▶ ABOUT THIS TASK
Your answer must be the lines of the material below, exactly as written, from its first line through the line with "Fin de Grado.", and no pictures.

##############################

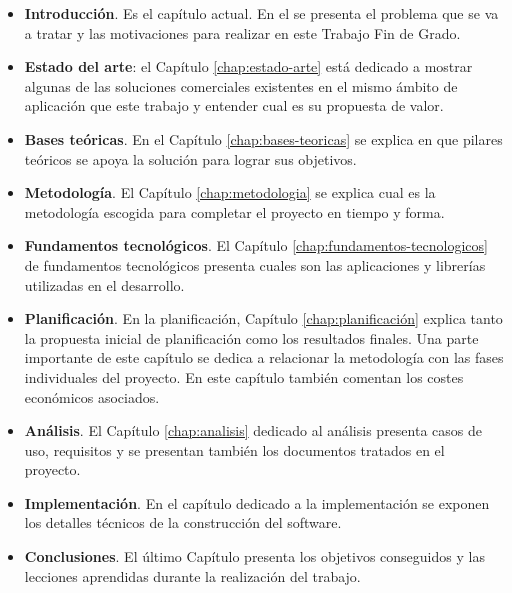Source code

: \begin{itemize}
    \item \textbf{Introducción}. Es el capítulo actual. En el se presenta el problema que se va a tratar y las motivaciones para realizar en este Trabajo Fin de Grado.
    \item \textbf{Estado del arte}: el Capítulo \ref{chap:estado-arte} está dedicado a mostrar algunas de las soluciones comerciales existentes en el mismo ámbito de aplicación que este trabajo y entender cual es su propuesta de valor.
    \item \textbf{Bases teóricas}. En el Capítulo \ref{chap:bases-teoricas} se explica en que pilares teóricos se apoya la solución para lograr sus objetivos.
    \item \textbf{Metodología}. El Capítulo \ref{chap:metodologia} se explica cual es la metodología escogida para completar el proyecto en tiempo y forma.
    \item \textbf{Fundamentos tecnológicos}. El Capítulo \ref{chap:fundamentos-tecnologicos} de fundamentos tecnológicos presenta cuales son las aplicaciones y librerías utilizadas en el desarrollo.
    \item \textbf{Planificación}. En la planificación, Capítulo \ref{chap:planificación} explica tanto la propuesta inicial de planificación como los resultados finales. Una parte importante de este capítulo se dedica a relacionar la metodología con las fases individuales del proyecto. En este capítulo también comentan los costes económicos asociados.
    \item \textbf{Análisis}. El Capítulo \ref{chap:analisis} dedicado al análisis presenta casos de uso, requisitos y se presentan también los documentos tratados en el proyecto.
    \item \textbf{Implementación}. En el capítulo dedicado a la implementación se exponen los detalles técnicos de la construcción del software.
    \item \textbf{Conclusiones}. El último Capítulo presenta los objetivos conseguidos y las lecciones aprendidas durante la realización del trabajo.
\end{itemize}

##############################

▶ EXERCISE ANSWER
Source code

: \begin{itemize}
    \item \textbf{Introducción}. Es el capítulo actual. En el se presenta el problema que se va a tratar y las motivaciones para realizar en este Trabajo Fin de Grado.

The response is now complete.